R is for Roundy-Round (and it’s Perfect Picture Book Friday)

April 20, 2012

Roundy-round? Here we go round the mulberry bush? “Round, like a circle in a spiral, like a wheel within a wheel”? Not exactly.

Roundy-round is a filming technique in which the camera moves slowly around the subject, giving the viewer a 360 degree look at what is being filmed. It’s a technique that Blake Edwards used sparingly, but he used it to great effect in the framing scenes of Darling Lili, with setting, music, costuming, and roundy-round all combining to create a dream-like effect. He also used it in Victor/Victoria, in the scene in which “Victor” is standing by a grand piano, singing “Crazy World.” In this instance, we not only see the audience the way the performer sees them, but we also see the people in the wings, listening intently to the song. It can be a mesmerizing effect, a powerful one, and gives one a seldom-seen perspective from behind, and all around, the performer. Blake talked about the technique in the voiceover commentary on the DVD of  Victor/Victoria. I highly recommend listening to that commentary.

Circles. They give an interesting perspective on a lot of things…

Which brings me to the Perfect Picture Book for today.

Title: The Circle Game

Author: Joni Mitchell

Illustrator: Brian Deines

Publisher: Toronto: Dancing Cat/Cormorant Books, 2011.

 

Genre: Picture book, illustrated song lyrics, fiction

Audience Age: 4-8 years

Theme: dreams, growing up, continuity of life

Opening Sentences: Yesterday a child came out to wonder, Caught a dragonfly inside a jar…

Synopsis: The lyrics of Joni Mitchell’s song celebrate the wonder of life, the circle of the seasons, the carousel of all around us, and the dreams we have as each season of our life unfolds. The illustrations by Brian Deines capture the joy and delight of growth and the carousel that spins around us day by day. I don’t usually care for books that simply illustrate song lyrics, but for me, this one works.

Activities/Resources: I’d suggest starting by listening to the song while going through the book and its illustrations. It’s available on iTunes (there’s a scanning link at the back of the book).

There are many circle games for kids to play. The Ultimate Camp Resource lists just a few of the plethora of circle games that are played around the world.

A kaleidoscope is a perfect illustration of the way things change in a circular fashion. Here’s a simple way to make a kaleidoscope from a toilet paper tube and a few beads, from a blog called Daily Organized Chaos.

The lyrics would be a good conversation starter to talk about dreams (not the sleeping kind, the aspiration kind) and hopes. What do your kids hope for in their lives? Share with them some of your dreams, wishes and hopes, too – it’s good for kids to know that dreams don’t stop when you grow up.

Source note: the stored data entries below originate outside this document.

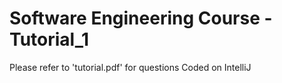 # Software Engineering Course - Tutorial_1
Please refer to 'tutorial.pdf' for questions
Coded on IntelliJ
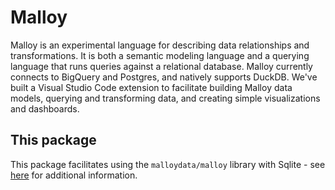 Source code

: # Malloy

Malloy is an experimental language for describing data relationships and transformations. It is both a semantic modeling language and a querying language that runs queries against a relational database. Malloy currently connects to BigQuery and Postgres, and natively supports DuckDB. We've built a Visual Studio Code extension to facilitate building Malloy data models, querying and transforming data, and creating simple visualizations and dashboards.

## This package

This package facilitates using the `malloydata/malloy` library with Sqlite - see [here](https://github.com/malloydata/malloy/blob/main/packages/malloy/README.md) for additional information.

Availability: Available in Canada.

Every Friday, bloggers join together to share picture book reviews and resources, thanks to author Susanna Leonard Hill’s brainchild, “Perfect Picture Book Fridays.” Susanna then adds the books (and links to the reviews) to a comprehensive listing by subject on her blog. Find the entire listing at her “Perfect Picture Books.”

 

A to Z Challenge

 

20 People reacted on this

    1. Isn’t it great to learn new things all the time? The song is from the 1960s — it’s a really good song. Thanks, Erik!

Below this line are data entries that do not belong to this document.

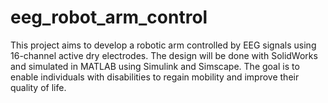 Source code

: # eeg_robot_arm_control
This project aims to develop a robotic arm controlled by EEG signals using 16-channel active dry electrodes. The design will be done with SolidWorks and simulated in MATLAB using Simulink and Simscape. The goal is to enable individuals with disabilities to regain mobility and improve their quality of life.

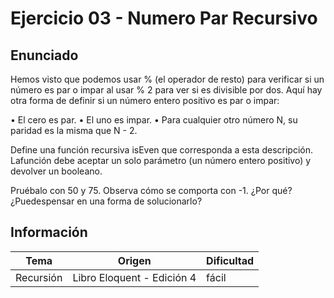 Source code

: # Ejercicio 03 - Numero Par Recursivo

## Enunciado

Hemos visto que podemos usar % (el operador de resto) para verificar si un número es par o impar al usar % 2 para ver si es divisible por dos. Aquí hay otra forma de definir si un número entero positivo es par o impar:

• El cero es par.
• El uno es impar.
• Para cualquier otro número N, su paridad es la misma que N - 2.

Define una función recursiva isEven que corresponda a esta descripción. Lafunción debe aceptar un solo parámetro (un número entero positivo) y devolver un booleano.

Pruébalo con 50 y 75. Observa cómo se comporta con -1. ¿Por qué? ¿Puedespensar en una forma de solucionarlo?

## Información

| Tema      | Origen                   | Dificultad |
| --------- | ------------------------ | ---------- |
| Recursión | Libro Eloquent - Edición 4 | fácil    |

    1. I’ve never seen those movies, so I can’t say for sure, but it could well be. Sounds as though he does his roundy-round at a faster pace than Blake did! Blake’s were slow and very effective.

    1. I’ve noticed a few picture books lately that do just this — gives new life to the songs, introduces them to a whole new generation. And yes, who doesn’t love a carousel?

    1. It was just published last year, and it’s Canadian, so I don’t know if it has had very wide circulation. I hope it gets known other than just here.

  1. Beautiful Cover and I imagine the illustrations are lovely. Never saw this before. It does fit the Joni Mitchell lyrics. Great suggestion to play the song to kids first. An unusual, but beautiful choice today. And, I love carousels.

    1. Once I decided “R” was for Roundy-Round, it was an interesting exercise to find a book that would fit with that. When I saw this one, I knew I didn’t need to look any further.

  2. It’s a lovely looking book and one I would pick up for sure. I used to have a kaleidoscope when I was a kid, they were fun. Talking of writing dreams and hopes, at the Jazz festival down country I was at a couple of weekends ago they had a huge board up where kids and adults could write on what they most wished or hoped for…. very interesting to read. Thanks Beth.